§ **Exercise objective**
Every line from the first record below down to the line that includes "## Requirements ##" must be reproduced exactly; the pictures are not.

§ **Stored dataset items**
______

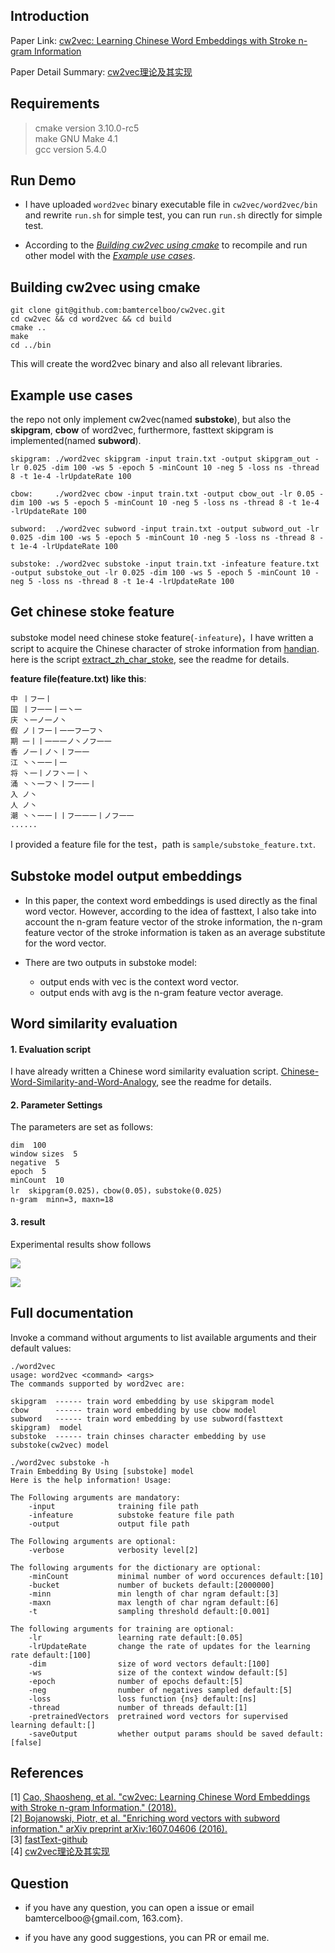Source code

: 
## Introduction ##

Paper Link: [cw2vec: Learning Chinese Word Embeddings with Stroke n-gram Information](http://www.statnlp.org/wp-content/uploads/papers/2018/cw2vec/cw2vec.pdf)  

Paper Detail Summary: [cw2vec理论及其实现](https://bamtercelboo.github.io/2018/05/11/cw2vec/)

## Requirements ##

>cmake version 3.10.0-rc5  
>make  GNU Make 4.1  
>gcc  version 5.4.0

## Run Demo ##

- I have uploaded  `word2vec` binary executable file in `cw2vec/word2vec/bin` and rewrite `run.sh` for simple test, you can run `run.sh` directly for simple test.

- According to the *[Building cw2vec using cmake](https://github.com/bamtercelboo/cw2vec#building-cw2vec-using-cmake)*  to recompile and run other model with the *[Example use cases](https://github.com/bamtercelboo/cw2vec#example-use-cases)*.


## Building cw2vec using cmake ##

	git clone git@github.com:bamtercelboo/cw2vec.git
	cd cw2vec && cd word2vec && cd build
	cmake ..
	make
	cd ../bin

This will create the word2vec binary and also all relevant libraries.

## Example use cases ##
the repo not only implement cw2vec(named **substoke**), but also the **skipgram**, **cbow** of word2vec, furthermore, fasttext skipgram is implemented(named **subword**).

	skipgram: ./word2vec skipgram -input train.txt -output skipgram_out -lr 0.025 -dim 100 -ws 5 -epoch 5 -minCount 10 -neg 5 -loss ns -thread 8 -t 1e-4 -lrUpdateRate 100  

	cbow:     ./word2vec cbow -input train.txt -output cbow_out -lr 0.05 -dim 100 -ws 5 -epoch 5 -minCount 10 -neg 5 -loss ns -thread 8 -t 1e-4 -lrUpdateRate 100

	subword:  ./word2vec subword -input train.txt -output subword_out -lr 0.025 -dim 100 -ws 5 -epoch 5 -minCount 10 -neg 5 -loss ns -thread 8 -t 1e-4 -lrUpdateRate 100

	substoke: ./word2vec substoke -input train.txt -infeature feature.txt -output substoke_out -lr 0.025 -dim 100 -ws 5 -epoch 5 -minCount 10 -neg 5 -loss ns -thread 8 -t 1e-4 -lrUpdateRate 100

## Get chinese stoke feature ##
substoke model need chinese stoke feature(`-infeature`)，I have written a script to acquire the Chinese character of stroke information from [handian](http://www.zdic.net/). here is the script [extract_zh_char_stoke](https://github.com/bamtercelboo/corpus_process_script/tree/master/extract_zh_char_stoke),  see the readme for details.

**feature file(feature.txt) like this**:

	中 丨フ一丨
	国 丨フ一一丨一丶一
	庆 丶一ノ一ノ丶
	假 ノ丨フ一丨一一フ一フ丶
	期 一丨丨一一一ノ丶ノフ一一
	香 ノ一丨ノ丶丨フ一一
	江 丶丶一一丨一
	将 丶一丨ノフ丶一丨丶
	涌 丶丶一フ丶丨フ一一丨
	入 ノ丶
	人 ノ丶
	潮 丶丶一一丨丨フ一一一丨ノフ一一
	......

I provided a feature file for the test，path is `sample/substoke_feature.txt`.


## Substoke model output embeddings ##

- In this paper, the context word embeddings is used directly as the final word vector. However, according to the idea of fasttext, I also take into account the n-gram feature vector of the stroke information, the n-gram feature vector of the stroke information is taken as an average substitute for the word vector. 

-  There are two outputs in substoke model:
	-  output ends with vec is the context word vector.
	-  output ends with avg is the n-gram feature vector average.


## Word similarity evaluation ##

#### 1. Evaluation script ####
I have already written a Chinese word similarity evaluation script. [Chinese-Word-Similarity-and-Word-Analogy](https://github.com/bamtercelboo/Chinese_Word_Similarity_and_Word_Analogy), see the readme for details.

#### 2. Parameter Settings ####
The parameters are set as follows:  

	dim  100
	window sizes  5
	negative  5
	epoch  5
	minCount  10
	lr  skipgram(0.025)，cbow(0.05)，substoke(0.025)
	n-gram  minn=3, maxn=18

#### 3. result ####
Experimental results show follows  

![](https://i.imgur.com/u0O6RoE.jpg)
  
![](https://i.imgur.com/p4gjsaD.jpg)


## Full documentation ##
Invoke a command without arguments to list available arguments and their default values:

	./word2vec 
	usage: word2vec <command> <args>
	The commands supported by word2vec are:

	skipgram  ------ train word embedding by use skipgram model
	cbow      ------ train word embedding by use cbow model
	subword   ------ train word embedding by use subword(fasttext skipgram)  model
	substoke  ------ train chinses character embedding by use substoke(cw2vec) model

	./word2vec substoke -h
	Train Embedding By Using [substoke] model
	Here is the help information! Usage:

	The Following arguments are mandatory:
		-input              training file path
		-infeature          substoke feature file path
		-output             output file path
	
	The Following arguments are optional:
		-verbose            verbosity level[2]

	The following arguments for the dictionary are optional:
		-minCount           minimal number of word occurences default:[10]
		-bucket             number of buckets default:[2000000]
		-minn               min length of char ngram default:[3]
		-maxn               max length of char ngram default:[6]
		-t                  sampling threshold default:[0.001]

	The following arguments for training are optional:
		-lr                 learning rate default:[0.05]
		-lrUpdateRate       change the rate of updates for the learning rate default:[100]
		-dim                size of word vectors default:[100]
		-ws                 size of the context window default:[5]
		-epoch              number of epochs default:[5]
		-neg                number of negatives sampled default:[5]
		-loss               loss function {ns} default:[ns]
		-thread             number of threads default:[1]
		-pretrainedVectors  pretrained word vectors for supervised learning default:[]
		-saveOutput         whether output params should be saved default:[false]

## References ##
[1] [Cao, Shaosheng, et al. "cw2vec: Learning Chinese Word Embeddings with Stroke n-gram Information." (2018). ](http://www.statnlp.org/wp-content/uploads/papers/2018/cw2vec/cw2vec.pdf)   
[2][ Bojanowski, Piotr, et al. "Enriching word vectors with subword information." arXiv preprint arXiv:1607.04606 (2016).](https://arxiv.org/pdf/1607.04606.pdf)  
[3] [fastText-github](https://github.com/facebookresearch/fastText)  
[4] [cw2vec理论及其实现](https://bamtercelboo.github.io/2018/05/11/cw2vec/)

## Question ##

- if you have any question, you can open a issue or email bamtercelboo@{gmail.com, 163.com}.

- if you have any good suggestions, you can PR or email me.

______

§ **Expected answer**
Source code

: 
## Introduction ##

Paper Link: [cw2vec: Learning Chinese Word Embeddings with Stroke n-gram Information](http://www.statnlp.org/wp-content/uploads/papers/2018/cw2vec/cw2vec.pdf)  

Paper Detail Summary: [cw2vec理论及其实现](https://bamtercelboo.github.io/2018/05/11/cw2vec/)

## Requirements ##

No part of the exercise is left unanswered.